■ Problem description ■
When you spot the word "磁为材质制成" in a line of the data below, copy that line.

■ Supplied information ■
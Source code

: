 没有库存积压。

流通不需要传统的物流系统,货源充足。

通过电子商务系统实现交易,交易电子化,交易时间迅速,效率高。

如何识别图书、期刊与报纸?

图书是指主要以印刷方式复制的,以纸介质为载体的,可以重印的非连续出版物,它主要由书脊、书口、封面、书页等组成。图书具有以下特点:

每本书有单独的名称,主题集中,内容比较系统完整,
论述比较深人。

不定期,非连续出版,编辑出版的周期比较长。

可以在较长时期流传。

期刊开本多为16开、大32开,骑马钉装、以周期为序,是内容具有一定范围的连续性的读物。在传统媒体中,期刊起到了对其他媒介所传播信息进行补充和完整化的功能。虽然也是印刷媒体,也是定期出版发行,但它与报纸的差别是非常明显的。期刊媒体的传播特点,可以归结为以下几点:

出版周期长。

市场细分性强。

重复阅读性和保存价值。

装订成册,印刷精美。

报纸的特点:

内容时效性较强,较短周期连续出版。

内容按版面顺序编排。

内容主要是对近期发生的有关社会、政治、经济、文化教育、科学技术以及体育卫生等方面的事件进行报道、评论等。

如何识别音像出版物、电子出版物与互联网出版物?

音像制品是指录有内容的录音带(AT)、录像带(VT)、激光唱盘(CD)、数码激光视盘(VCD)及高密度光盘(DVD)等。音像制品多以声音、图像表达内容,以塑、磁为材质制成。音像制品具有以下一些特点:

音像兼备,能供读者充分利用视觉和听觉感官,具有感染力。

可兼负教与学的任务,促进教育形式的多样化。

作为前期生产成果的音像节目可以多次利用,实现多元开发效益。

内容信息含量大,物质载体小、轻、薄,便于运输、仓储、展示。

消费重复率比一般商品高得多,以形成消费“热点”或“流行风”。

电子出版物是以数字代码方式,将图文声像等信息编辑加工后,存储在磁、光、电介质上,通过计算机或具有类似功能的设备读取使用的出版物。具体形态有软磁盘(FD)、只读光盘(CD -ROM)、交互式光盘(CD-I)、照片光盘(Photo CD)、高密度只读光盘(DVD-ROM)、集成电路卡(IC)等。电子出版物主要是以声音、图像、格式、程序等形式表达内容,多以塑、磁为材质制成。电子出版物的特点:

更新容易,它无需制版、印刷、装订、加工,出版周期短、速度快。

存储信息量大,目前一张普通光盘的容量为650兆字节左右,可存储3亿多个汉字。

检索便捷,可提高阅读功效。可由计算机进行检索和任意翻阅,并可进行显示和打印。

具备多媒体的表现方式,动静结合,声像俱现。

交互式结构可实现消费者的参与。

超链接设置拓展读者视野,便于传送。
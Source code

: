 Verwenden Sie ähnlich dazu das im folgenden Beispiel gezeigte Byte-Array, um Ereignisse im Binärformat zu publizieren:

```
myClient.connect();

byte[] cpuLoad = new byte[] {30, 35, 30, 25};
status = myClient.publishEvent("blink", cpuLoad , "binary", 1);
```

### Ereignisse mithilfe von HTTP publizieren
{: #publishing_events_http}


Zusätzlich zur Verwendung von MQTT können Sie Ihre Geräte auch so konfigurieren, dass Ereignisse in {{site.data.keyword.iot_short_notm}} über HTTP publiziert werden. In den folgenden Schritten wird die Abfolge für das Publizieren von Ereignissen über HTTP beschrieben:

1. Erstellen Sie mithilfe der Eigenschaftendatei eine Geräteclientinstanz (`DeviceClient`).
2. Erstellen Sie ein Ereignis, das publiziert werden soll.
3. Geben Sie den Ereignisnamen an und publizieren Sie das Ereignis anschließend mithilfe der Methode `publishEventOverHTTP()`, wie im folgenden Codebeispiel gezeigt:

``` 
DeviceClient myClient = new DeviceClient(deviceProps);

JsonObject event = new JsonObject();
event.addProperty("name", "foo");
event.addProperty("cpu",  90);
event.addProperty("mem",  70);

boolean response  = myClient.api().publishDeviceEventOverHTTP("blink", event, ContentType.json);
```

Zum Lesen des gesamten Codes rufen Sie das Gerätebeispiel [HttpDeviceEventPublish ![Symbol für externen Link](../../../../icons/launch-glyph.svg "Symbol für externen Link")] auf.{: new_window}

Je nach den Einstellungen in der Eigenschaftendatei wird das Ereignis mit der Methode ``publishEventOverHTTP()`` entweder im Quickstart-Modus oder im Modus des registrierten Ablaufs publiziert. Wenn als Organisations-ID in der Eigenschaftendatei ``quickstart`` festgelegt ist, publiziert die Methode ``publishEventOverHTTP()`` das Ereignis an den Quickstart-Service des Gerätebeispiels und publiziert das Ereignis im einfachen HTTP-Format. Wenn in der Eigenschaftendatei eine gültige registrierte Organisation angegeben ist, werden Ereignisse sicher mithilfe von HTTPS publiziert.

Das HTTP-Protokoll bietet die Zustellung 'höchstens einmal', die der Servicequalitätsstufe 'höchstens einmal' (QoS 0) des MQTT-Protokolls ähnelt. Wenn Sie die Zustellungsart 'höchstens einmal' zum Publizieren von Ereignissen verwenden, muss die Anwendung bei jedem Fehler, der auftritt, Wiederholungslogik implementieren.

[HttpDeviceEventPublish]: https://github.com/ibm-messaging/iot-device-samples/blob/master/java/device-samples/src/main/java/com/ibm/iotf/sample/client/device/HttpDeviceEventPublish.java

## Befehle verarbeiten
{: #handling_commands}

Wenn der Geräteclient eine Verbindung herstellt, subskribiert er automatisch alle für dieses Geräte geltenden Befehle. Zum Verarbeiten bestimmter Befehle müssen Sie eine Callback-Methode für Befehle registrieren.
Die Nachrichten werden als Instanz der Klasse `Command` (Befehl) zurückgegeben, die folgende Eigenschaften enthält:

■ Solution below ■
音像制品是指录有内容的录音带(AT)、录像带(VT)、激光唱盘(CD)、数码激光视盘(VCD)及高密度光盘(DVD)等。音像制品多以声音、图像表达内容,以塑、磁为材质制成。音像制品具有以下一些特点:
电子出版物是以数字代码方式,将图文声像等信息编辑加工后,存储在磁、光、电介质上,通过计算机或具有类似功能的设备读取使用的出版物。具体形态有软磁盘(FD)、只读光盘(CD -ROM)、交互式光盘(CD-I)、照片光盘(Photo CD)、高密度只读光盘(DVD-ROM)、集成电路卡(IC)等。电子出版物主要是以声音、图像、格式、程序等形式表达内容,多以塑、磁为材质制成。电子出版物的特点:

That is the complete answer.